Please reproduce the entire listing exactly.

### [Records to use]
——
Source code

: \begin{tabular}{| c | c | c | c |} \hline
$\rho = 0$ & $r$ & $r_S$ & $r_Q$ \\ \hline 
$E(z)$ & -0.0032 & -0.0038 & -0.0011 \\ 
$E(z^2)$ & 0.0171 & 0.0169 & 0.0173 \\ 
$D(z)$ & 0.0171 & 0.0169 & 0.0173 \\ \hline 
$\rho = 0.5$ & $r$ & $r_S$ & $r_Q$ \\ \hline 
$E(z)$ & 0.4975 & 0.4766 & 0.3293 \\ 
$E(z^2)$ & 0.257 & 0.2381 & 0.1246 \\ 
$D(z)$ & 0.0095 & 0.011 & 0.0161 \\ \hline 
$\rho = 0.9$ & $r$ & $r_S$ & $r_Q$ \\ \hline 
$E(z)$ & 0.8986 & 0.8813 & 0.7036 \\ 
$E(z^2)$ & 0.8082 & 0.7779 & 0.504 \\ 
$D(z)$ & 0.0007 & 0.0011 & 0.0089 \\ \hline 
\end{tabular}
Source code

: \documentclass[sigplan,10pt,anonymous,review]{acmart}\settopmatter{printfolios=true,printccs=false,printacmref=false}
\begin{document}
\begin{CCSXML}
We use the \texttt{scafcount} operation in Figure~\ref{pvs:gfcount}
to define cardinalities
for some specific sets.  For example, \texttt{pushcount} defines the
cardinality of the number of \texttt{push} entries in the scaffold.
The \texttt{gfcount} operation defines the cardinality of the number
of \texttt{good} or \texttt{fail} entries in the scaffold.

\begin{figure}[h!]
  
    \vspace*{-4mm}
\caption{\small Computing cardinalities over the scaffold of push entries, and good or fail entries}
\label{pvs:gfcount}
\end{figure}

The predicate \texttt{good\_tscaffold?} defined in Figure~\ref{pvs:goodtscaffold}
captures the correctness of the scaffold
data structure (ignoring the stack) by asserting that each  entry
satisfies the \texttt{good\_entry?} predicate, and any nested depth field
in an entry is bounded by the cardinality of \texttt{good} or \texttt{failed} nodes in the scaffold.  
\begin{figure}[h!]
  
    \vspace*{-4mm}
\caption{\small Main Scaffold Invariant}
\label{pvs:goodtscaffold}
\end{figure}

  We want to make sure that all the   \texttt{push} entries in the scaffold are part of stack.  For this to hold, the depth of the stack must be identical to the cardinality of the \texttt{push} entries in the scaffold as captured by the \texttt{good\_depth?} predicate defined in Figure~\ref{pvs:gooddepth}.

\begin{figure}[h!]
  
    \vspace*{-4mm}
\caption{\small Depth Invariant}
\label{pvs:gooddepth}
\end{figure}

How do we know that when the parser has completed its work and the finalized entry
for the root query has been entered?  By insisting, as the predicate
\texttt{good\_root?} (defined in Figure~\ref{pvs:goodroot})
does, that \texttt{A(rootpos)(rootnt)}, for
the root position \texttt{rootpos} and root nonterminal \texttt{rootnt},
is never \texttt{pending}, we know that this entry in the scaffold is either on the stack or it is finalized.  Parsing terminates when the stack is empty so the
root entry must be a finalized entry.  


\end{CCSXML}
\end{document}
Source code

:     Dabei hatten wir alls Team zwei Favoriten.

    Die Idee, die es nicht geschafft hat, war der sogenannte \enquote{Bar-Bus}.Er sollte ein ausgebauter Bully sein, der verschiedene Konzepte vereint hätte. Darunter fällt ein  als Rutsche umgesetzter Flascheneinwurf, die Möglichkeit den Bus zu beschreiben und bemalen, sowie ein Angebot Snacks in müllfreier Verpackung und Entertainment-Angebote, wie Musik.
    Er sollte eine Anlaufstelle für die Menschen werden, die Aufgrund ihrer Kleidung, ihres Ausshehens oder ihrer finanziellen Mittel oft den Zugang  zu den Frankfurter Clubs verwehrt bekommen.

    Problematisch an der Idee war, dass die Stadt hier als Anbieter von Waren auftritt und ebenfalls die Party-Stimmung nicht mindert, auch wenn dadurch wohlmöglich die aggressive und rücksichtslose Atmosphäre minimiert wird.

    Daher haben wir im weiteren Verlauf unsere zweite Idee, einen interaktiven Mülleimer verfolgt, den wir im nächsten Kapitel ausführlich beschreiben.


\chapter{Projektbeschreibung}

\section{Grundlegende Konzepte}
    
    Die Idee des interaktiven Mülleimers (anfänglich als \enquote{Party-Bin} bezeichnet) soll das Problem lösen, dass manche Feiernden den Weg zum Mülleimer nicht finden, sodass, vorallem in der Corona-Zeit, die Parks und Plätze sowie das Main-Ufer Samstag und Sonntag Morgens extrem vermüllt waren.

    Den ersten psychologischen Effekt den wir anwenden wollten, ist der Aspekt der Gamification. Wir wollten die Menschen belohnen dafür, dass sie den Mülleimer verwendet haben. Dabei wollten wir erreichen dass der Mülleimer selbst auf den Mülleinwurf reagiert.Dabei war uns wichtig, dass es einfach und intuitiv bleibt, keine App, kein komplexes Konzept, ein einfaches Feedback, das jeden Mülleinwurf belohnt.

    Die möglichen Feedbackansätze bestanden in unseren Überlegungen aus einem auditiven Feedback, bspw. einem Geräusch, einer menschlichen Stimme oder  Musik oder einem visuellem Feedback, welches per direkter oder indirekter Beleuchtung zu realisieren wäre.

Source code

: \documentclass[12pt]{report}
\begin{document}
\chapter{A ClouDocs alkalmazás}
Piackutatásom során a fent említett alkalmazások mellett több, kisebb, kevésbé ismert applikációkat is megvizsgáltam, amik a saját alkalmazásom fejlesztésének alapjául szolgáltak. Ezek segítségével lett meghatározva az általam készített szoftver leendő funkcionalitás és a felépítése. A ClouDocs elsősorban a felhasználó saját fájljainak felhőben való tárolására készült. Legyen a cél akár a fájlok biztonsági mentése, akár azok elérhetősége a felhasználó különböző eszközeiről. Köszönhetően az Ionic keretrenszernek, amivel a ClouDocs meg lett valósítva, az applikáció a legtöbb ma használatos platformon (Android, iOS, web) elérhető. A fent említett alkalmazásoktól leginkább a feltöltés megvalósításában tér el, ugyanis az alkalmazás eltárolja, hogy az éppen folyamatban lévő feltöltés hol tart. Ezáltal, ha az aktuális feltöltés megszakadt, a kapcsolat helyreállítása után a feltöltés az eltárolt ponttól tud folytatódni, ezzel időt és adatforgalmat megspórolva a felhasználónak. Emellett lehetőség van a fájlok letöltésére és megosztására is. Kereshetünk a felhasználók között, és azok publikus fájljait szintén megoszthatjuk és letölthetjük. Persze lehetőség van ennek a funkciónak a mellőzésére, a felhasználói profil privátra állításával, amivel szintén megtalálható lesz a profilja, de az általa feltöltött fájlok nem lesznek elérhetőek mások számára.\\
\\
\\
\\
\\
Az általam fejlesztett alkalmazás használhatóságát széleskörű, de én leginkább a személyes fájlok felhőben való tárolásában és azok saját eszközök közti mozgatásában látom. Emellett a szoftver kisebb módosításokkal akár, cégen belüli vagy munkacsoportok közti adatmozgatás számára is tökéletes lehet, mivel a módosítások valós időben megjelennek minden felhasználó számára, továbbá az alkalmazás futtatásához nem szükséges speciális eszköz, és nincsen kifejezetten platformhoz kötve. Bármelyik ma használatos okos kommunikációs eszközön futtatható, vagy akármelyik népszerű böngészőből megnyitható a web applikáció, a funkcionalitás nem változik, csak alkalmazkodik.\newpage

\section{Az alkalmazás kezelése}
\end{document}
——
### [Result for this exercise]
Source code

: \begin{tabular}{| c | c | c | c |} \hline
$\rho = 0$ & $r$ & $r_S$ & $r_Q$ \\ \hline 
$E(z)$ & -0.0032 & -0.0038 & -0.0011 \\ 
$E(z^2)$ & 0.0171 & 0.0169 & 0.0173 \\ 
$D(z)$ & 0.0171 & 0.0169 & 0.0173 \\ \hline 
$\rho = 0.5$ & $r$ & $r_S$ & $r_Q$ \\ \hline 
$E(z)$ & 0.4975 & 0.4766 & 0.3293 \\ 
$E(z^2)$ & 0.257 & 0.2381 & 0.1246 \\ 
$D(z)$ & 0.0095 & 0.011 & 0.0161 \\ \hline 
$\rho = 0.9$ & $r$ & $r_S$ & $r_Q$ \\ \hline 
$E(z)$ & 0.8986 & 0.8813 & 0.7036 \\ 
$E(z^2)$ & 0.8082 & 0.7779 & 0.504 \\ 
$D(z)$ & 0.0007 & 0.0011 & 0.0089 \\ \hline 
\end{tabular}
Source code

: \documentclass[sigplan,10pt,anonymous,review]{acmart}\settopmatter{printfolios=true,printccs=false,printacmref=false}
\begin{document}
\begin{CCSXML}
We use the \texttt{scafcount} operation in Figure~\ref{pvs:gfcount}
to define cardinalities
for some specific sets.  For example, \texttt{pushcount} defines the
cardinality of the number of \texttt{push} entries in the scaffold.
The \texttt{gfcount} operation defines the cardinality of the number
of \texttt{good} or \texttt{fail} entries in the scaffold.

\begin{figure}[h!]
  
    \vspace*{-4mm}
\caption{\small Computing cardinalities over the scaffold of push entries, and good or fail entries}
\label{pvs:gfcount}
\end{figure}

The predicate \texttt{good\_tscaffold?} defined in Figure~\ref{pvs:goodtscaffold}
captures the correctness of the scaffold
data structure (ignoring the stack) by asserting that each  entry
satisfies the \texttt{good\_entry?} predicate, and any nested depth field
in an entry is bounded by the cardinality of \texttt{good} or \texttt{failed} nodes in the scaffold.  
\begin{figure}[h!]
  
    \vspace*{-4mm}
\caption{\small Main Scaffold Invariant}
\label{pvs:goodtscaffold}
\end{figure}

  We want to make sure that all the   \texttt{push} entries in the scaffold are part of stack.  For this to hold, the depth of the stack must be identical to the cardinality of the \texttt{push} entries in the scaffold as captured by the \texttt{good\_depth?} predicate defined in Figure~\ref{pvs:gooddepth}.

\begin{figure}[h!]
  
    \vspace*{-4mm}
\caption{\small Depth Invariant}
\label{pvs:gooddepth}
\end{figure}

How do we know that when the parser has completed its work and the finalized entry
for the root query has been entered?  By insisting, as the predicate
\texttt{good\_root?} (defined in Figure~\ref{pvs:goodroot})
does, that \texttt{A(rootpos)(rootnt)}, for
the root position \texttt{rootpos} and root nonterminal \texttt{rootnt},
is never \texttt{pending}, we know that this entry in the scaffold is either on the stack or it is finalized.  Parsing terminates when the stack is empty so the
root entry must be a finalized entry.  


\end{CCSXML}
\end{document}
Source code

:     Dabei hatten wir alls Team zwei Favoriten.

    Die Idee, die es nicht geschafft hat, war der sogenannte \enquote{Bar-Bus}.Er sollte ein ausgebauter Bully sein, der verschiedene Konzepte vereint hätte. Darunter fällt ein  als Rutsche umgesetzter Flascheneinwurf, die Möglichkeit den Bus zu beschreiben und bemalen, sowie ein Angebot Snacks in müllfreier Verpackung und Entertainment-Angebote, wie Musik.
    Er sollte eine Anlaufstelle für die Menschen werden, die Aufgrund ihrer Kleidung, ihres Ausshehens oder ihrer finanziellen Mittel oft den Zugang  zu den Frankfurter Clubs verwehrt bekommen.

    Problematisch an der Idee war, dass die Stadt hier als Anbieter von Waren auftritt und ebenfalls die Party-Stimmung nicht mindert, auch wenn dadurch wohlmöglich die aggressive und rücksichtslose Atmosphäre minimiert wird.

    Daher haben wir im weiteren Verlauf unsere zweite Idee, einen interaktiven Mülleimer verfolgt, den wir im nächsten Kapitel ausführlich beschreiben.


\chapter{Projektbeschreibung}

\section{Grundlegende Konzepte}
    
    Die Idee des interaktiven Mülleimers (anfänglich als \enquote{Party-Bin} bezeichnet) soll das Problem lösen, dass manche Feiernden den Weg zum Mülleimer nicht finden, sodass, vorallem in der Corona-Zeit, die Parks und Plätze sowie das Main-Ufer Samstag und Sonntag Morgens extrem vermüllt waren.

    Den ersten psychologischen Effekt den wir anwenden wollten, ist der Aspekt der Gamification. Wir wollten die Menschen belohnen dafür, dass sie den Mülleimer verwendet haben. Dabei wollten wir erreichen dass der Mülleimer selbst auf den Mülleinwurf reagiert.Dabei war uns wichtig, dass es einfach und intuitiv bleibt, keine App, kein komplexes Konzept, ein einfaches Feedback, das jeden Mülleinwurf belohnt.

    Die möglichen Feedbackansätze bestanden in unseren Überlegungen aus einem auditiven Feedback, bspw. einem Geräusch, einer menschlichen Stimme oder  Musik oder einem visuellem Feedback, welches per direkter oder indirekter Beleuchtung zu realisieren wäre.

Source code

: \documentclass[12pt]{report}
\begin{document}
\chapter{A ClouDocs alkalmazás}
Piackutatásom során a fent említett alkalmazások mellett több, kisebb, kevésbé ismert applikációkat is megvizsgáltam, amik a saját alkalmazásom fejlesztésének alapjául szolgáltak. Ezek segítségével lett meghatározva az általam készített szoftver leendő funkcionalitás és a felépítése. A ClouDocs elsősorban a felhasználó saját fájljainak felhőben való tárolására készült. Legyen a cél akár a fájlok biztonsági mentése, akár azok elérhetősége a felhasználó különböző eszközeiről. Köszönhetően az Ionic keretrenszernek, amivel a ClouDocs meg lett valósítva, az applikáció a legtöbb ma használatos platformon (Android, iOS, web) elérhető. A fent említett alkalmazásoktól leginkább a feltöltés megvalósításában tér el, ugyanis az alkalmazás eltárolja, hogy az éppen folyamatban lévő feltöltés hol tart. Ezáltal, ha az aktuális feltöltés megszakadt, a kapcsolat helyreállítása után a feltöltés az eltárolt ponttól tud folytatódni, ezzel időt és adatforgalmat megspórolva a felhasználónak. Emellett lehetőség van a fájlok letöltésére és megosztására is. Kereshetünk a felhasználók között, és azok publikus fájljait szintén megoszthatjuk és letölthetjük. Persze lehetőség van ennek a funkciónak a mellőzésére, a felhasználói profil privátra állításával, amivel szintén megtalálható lesz a profilja, de az általa feltöltött fájlok nem lesznek elérhetőek mások számára.\\
\\
\\
\\
\\
Az általam fejlesztett alkalmazás használhatóságát széleskörű, de én leginkább a személyes fájlok felhőben való tárolásában és azok saját eszközök közti mozgatásában látom. Emellett a szoftver kisebb módosításokkal akár, cégen belüli vagy munkacsoportok közti adatmozgatás számára is tökéletes lehet, mivel a módosítások valós időben megjelennek minden felhasználó számára, továbbá az alkalmazás futtatásához nem szükséges speciális eszköz, és nincsen kifejezetten platformhoz kötve. Bármelyik ma használatos okos kommunikációs eszközön futtatható, vagy akármelyik népszerű böngészőből megnyitható a web applikáció, a funkcionalitás nem változik, csak alkalmazkodik.\newpage

\section{Az alkalmazás kezelése}
\end{document}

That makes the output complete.